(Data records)
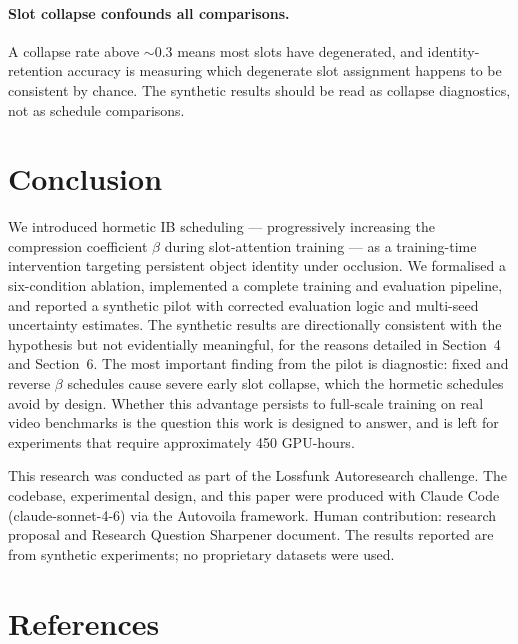 \documentclass{article}
\begin{document}
\paragraph{Slot collapse confounds all comparisons.}
A collapse rate above $\sim$0.3 means most slots have degenerated, and
identity-retention accuracy is measuring which degenerate slot assignment
happens to be consistent by chance.
The synthetic results should be read as collapse diagnostics, not as
schedule comparisons.


\section{Conclusion}

We introduced hormetic IB scheduling --- progressively increasing the
compression coefficient $\beta$ during slot-attention training --- as a
training-time intervention targeting persistent object identity under occlusion.
We formalised a six-condition ablation, implemented a complete training and
evaluation pipeline, and reported a synthetic pilot with corrected evaluation
logic and multi-seed uncertainty estimates.
The synthetic results are directionally consistent with the hypothesis but not
evidentially meaningful, for the reasons detailed in Section~4 and Section~6.
The most important finding from the pilot is diagnostic: fixed and reverse
$\beta$ schedules cause severe early slot collapse, which the hormetic schedules
avoid by design.
Whether this advantage persists to full-scale training on real video benchmarks
is the question this work is designed to answer, and is left for experiments
that require approximately 450 GPU-hours.

\begin{ack}
This research was conducted as part of the Lossfunk Autoresearch challenge.
The codebase, experimental design, and this paper were produced with Claude Code
(claude-sonnet-4-6) via the Autovoila framework.
Human contribution: research proposal and Research Question Sharpener document.
The results reported are from synthetic experiments; no proprietary datasets were used.
\end{ack}

\section*{References}

\small
\end{document}
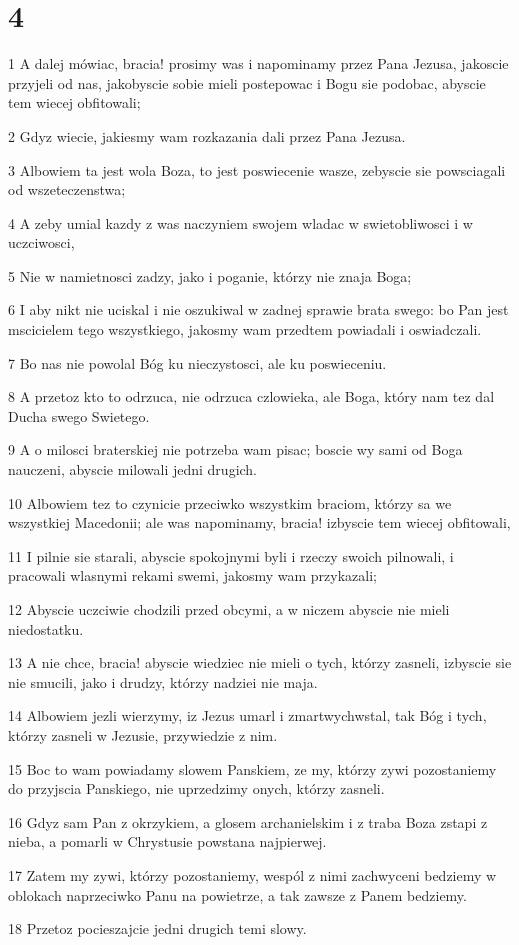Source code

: \chapter{4}

\par 1 A dalej mówiac, bracia! prosimy was i napominamy przez Pana Jezusa, jakoscie przyjeli od nas, jakobyscie sobie mieli postepowac i Bogu sie podobac, abyscie tem wiecej obfitowali;
\par 2 Gdyz wiecie, jakiesmy wam rozkazania dali przez Pana Jezusa.
\par 3 Albowiem ta jest wola Boza, to jest poswiecenie wasze, zebyscie sie powsciagali od wszeteczenstwa;
\par 4 A zeby umial kazdy z was naczyniem swojem wladac w swietobliwosci i w uczciwosci,
\par 5 Nie w namietnosci zadzy, jako i poganie, którzy nie znaja Boga;
\par 6 I aby nikt nie uciskal i nie oszukiwal w zadnej sprawie brata swego: bo Pan jest mscicielem tego wszystkiego, jakosmy wam przedtem powiadali i oswiadczali.
\par 7 Bo nas nie powolal Bóg ku nieczystosci, ale ku poswieceniu.
\par 8 A przetoz kto to odrzuca, nie odrzuca czlowieka, ale Boga, który nam tez dal Ducha swego Swietego.
\par 9 A o milosci braterskiej nie potrzeba wam pisac; boscie wy sami od Boga nauczeni, abyscie milowali jedni drugich.
\par 10 Albowiem tez to czynicie przeciwko wszystkim braciom, którzy sa we wszystkiej Macedonii; ale was napominamy, bracia! izbyscie tem wiecej obfitowali,
\par 11 I pilnie sie starali, abyscie spokojnymi byli i rzeczy swoich pilnowali, i pracowali wlasnymi rekami swemi, jakosmy wam przykazali;
\par 12 Abyscie uczciwie chodzili przed obcymi, a w niczem abyscie nie mieli niedostatku.
\par 13 A nie chce, bracia! abyscie wiedziec nie mieli o tych, którzy zasneli, izbyscie sie nie smucili, jako i drudzy, którzy nadziei nie maja.
\par 14 Albowiem jezli wierzymy, iz Jezus umarl i zmartwychwstal, tak Bóg i tych, którzy zasneli w Jezusie, przywiedzie z nim.
\par 15 Boc to wam powiadamy slowem Panskiem, ze my, którzy zywi pozostaniemy do przyjscia Panskiego, nie uprzedzimy onych, którzy zasneli.
\par 16 Gdyz sam Pan z okrzykiem, a glosem archanielskim i z traba Boza zstapi z nieba, a pomarli w Chrystusie powstana najpierwej.
\par 17 Zatem my zywi, którzy pozostaniemy, wespól z nimi zachwyceni bedziemy w oblokach naprzeciwko Panu na powietrze, a tak zawsze z Panem bedziemy.
\par 18 Przetoz pocieszajcie jedni drugich temi slowy.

*Directions for this task*
Go through the entries and return each line where the word "experiments" appears.

*Reply*
is the question this work is designed to answer, and is left for experiments
The results reported are from synthetic experiments; no proprietary datasets were used.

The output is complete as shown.